“If God is absolutely sovereign, in what sense can we meaningfully speak of human choice, of human will?”
D.A. Carson addressed this and other, broader questions in his 1975 doctoral dissertation. I know, I’m late to the party, but questions regarding God’s sovereignty and “free will” still plague sincere believers today, and Carson’s treatment is a good antidote to some of the muddled thinking going on out there.
In Divine Sovereignty & Human Responsibility Carson explores the Old Testament’s apparent nonchalance about speaking both of God’s absolute sovereignty and, at the same time, man’s responsibility in choosing.
Carson also examines the tension between divine sovereignty and human responsibility in the Greek Septuagint, the apocrypha and psuedepigrapha, the targums and rabinnic literature, the Dead Sea Scrolls, and other intertestamental literature. To be honest, I skipped this.

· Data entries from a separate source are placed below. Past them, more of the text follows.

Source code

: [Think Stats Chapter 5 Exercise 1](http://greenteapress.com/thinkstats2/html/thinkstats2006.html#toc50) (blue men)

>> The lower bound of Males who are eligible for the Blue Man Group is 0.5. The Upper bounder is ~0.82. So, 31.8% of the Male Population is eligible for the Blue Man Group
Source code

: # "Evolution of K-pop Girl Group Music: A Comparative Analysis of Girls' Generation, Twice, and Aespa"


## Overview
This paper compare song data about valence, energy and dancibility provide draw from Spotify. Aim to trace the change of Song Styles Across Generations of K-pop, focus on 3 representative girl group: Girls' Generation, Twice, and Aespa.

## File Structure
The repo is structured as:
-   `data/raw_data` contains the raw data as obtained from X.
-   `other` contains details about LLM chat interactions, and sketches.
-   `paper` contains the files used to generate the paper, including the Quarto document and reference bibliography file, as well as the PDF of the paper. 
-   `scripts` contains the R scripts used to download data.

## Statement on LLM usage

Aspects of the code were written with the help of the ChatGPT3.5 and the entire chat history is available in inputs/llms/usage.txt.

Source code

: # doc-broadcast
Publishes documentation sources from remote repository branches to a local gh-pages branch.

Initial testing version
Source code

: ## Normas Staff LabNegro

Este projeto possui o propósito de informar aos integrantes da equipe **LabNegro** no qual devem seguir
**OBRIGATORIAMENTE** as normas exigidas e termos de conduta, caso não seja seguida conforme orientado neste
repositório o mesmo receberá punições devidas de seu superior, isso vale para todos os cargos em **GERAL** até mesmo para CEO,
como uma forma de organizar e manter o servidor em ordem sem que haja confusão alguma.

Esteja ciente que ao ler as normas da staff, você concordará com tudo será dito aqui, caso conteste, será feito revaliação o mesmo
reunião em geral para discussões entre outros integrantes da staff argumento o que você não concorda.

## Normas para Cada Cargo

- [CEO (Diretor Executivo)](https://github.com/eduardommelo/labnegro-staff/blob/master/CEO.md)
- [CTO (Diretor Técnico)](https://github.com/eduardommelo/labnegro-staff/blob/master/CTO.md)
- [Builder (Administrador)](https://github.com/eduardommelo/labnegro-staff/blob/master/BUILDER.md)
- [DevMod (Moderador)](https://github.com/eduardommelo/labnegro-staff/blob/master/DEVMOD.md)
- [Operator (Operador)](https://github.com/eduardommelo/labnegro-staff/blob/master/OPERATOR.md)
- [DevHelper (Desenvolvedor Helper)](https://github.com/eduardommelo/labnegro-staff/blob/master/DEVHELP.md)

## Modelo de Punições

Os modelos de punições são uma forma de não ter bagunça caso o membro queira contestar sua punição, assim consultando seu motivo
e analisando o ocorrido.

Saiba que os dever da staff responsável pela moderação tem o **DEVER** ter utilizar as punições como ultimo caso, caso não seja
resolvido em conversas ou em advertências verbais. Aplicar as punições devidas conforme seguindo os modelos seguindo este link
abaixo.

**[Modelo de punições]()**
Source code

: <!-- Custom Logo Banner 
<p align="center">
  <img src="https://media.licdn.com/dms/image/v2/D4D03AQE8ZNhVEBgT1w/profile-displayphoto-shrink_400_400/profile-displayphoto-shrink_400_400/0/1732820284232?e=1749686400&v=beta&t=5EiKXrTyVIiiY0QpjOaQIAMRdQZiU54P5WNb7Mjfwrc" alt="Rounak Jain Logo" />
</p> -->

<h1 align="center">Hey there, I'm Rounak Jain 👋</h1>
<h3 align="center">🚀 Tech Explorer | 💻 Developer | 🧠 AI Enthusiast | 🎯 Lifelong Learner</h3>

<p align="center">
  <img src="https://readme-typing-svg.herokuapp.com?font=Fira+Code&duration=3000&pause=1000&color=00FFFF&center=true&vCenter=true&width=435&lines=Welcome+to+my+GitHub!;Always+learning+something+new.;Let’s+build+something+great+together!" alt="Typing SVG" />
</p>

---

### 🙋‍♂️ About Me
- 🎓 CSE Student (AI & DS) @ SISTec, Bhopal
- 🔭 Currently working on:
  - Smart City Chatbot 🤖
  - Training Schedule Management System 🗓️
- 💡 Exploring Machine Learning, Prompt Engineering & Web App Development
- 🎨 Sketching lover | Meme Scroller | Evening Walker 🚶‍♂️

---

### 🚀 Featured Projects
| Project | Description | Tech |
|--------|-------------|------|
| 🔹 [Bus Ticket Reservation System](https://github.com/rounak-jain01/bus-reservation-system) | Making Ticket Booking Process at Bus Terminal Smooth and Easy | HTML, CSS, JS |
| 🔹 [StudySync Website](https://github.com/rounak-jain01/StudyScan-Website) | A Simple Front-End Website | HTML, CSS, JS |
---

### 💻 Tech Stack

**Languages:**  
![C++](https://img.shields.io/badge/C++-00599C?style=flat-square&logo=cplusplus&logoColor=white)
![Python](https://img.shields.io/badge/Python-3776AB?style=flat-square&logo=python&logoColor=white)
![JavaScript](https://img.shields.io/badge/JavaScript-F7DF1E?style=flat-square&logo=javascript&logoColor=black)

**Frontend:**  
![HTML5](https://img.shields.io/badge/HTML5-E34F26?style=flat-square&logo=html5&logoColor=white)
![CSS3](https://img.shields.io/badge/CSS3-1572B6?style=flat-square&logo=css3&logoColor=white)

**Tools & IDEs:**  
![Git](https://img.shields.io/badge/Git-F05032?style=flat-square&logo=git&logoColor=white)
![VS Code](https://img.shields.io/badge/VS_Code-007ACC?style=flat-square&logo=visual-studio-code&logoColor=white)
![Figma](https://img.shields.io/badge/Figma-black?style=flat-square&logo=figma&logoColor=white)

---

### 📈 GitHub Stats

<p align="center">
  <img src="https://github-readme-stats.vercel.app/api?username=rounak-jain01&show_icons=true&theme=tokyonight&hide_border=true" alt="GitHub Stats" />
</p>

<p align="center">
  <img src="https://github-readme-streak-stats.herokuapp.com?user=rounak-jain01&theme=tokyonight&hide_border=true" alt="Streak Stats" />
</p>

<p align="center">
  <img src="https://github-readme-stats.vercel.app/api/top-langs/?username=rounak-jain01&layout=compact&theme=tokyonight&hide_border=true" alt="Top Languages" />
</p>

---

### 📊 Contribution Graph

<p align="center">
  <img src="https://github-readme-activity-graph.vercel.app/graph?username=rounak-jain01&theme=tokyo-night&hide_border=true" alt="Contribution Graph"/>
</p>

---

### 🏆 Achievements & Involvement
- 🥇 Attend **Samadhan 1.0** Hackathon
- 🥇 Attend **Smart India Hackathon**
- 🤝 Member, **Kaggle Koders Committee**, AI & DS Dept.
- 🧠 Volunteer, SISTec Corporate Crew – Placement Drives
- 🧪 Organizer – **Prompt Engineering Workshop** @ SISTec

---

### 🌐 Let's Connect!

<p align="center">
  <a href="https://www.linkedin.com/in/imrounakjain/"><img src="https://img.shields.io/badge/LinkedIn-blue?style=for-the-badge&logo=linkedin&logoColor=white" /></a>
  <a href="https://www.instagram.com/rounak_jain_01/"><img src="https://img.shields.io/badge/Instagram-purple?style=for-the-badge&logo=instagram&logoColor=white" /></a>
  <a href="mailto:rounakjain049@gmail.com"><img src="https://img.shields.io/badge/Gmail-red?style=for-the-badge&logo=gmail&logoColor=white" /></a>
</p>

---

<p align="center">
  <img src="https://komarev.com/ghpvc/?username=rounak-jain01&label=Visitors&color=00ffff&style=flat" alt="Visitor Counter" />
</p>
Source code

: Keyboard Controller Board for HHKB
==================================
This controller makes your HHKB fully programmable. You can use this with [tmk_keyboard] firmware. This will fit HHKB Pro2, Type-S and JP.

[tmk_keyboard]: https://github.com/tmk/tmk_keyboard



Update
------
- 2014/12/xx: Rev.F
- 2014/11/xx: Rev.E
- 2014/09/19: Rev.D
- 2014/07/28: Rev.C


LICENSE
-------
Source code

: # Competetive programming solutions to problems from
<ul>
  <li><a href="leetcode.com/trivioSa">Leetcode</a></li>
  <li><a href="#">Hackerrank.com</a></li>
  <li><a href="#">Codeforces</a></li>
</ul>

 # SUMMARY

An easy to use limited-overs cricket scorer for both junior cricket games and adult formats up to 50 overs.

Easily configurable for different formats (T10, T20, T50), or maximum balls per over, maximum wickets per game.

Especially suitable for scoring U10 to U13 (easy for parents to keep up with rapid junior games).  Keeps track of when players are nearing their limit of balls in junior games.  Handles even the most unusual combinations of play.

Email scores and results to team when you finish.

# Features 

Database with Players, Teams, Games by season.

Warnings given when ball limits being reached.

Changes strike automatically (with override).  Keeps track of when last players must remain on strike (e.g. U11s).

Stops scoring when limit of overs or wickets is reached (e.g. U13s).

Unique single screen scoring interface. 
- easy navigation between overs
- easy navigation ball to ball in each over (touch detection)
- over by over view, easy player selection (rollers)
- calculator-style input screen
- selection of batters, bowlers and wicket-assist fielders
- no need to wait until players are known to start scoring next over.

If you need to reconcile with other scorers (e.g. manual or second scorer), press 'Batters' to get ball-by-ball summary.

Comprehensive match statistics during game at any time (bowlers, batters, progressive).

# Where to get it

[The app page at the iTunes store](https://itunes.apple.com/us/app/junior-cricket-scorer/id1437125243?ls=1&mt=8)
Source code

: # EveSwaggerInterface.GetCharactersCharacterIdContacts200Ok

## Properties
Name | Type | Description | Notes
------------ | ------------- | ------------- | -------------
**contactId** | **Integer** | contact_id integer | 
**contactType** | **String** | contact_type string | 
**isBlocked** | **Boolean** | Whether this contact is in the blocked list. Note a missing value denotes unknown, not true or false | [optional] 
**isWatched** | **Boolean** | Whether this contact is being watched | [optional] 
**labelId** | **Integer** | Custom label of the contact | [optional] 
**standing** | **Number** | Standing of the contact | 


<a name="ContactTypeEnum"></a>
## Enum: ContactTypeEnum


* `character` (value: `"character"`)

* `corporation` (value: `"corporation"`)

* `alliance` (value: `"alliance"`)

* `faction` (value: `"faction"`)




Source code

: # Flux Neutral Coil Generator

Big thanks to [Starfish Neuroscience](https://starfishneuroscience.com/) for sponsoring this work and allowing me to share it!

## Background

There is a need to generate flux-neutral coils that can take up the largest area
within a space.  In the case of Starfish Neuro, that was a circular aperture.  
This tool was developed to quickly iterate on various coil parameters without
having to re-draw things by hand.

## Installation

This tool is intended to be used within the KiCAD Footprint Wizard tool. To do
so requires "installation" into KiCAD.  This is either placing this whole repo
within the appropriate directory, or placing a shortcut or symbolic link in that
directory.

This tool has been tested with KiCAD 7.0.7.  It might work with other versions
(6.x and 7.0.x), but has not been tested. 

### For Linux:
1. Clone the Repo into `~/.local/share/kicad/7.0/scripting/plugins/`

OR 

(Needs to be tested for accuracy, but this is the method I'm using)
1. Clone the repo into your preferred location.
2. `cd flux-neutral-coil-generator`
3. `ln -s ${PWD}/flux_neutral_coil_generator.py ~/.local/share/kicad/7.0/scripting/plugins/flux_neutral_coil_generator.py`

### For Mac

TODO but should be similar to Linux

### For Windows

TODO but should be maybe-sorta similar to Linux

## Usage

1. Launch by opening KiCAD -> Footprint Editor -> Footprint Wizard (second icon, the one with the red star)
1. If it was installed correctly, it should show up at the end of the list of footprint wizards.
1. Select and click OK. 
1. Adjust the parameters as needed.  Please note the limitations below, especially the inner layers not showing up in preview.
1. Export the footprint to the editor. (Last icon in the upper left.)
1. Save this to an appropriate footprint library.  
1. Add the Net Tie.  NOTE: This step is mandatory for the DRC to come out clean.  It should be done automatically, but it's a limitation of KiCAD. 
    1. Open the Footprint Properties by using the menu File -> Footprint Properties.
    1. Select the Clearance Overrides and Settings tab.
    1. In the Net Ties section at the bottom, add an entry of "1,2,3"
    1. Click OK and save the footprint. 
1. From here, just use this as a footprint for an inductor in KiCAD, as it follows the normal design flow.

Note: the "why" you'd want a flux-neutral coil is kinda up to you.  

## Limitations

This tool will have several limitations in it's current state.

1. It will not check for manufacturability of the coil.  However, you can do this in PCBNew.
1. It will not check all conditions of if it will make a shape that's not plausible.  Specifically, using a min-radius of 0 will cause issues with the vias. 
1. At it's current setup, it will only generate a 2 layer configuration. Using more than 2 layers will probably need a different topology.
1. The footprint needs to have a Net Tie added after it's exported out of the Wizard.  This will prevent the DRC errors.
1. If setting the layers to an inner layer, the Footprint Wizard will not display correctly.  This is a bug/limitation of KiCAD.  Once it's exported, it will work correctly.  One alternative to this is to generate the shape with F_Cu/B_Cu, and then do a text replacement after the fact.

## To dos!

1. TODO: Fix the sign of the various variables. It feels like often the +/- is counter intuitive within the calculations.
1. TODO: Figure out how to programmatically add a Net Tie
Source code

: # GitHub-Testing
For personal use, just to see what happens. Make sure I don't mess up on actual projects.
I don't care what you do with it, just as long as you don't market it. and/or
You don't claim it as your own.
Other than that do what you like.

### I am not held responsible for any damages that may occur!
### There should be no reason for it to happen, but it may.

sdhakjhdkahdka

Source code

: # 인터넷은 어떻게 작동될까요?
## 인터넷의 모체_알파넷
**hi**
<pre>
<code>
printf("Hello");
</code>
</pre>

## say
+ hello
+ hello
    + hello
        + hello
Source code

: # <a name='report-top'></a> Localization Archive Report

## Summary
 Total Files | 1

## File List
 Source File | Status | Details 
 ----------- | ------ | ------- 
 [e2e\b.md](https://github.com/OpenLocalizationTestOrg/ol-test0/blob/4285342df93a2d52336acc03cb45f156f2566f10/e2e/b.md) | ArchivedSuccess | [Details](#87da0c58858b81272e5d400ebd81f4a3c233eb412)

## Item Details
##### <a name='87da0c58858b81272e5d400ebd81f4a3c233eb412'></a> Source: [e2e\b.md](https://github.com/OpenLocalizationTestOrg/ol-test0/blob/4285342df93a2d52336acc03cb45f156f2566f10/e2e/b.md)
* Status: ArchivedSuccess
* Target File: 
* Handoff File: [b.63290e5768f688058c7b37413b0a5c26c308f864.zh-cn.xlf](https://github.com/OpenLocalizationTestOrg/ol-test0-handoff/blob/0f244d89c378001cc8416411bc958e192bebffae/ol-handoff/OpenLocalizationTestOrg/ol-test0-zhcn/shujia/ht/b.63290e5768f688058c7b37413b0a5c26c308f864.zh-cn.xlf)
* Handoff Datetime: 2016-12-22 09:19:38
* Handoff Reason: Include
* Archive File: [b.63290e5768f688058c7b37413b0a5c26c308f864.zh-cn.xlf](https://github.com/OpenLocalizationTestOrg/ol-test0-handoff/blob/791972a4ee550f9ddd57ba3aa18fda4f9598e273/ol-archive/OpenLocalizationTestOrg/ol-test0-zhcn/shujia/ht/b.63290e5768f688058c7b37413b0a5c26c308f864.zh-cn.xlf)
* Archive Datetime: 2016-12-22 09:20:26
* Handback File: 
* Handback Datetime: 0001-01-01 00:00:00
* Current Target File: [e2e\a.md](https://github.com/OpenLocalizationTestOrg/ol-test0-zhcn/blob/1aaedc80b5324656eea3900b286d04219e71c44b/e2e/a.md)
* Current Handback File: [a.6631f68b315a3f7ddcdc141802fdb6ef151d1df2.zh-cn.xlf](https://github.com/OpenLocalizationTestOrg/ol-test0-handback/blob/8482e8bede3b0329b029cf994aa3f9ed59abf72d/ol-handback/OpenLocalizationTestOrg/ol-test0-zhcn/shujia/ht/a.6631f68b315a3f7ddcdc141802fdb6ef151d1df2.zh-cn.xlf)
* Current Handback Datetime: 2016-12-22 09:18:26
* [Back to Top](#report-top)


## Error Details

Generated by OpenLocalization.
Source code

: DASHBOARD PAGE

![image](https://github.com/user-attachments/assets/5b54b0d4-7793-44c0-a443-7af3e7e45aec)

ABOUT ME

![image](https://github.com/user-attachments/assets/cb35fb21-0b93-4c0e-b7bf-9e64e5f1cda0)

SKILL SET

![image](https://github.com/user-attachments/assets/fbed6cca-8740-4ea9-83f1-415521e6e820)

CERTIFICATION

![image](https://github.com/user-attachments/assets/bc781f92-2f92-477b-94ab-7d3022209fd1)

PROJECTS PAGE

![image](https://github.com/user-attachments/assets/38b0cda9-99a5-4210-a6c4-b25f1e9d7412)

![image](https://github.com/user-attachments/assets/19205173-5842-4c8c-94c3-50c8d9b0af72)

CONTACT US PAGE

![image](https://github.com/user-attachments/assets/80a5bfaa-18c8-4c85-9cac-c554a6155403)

Call it lazy, but I went straight to the discussion of the tension as it appears in the gospel of John.
From John’s gospel Carson explores all the different ways in which the apostle expresses the theme of divine sovereignty, particularly with regard to how men come to have faith in Jesus.
Much of Carson’s discussion is technical, but much is also useful for pastoral concerns and the interests of laymen who wish to clarify their understanding of how God can be sovereign while man is held responsible, especially in the area of salvation.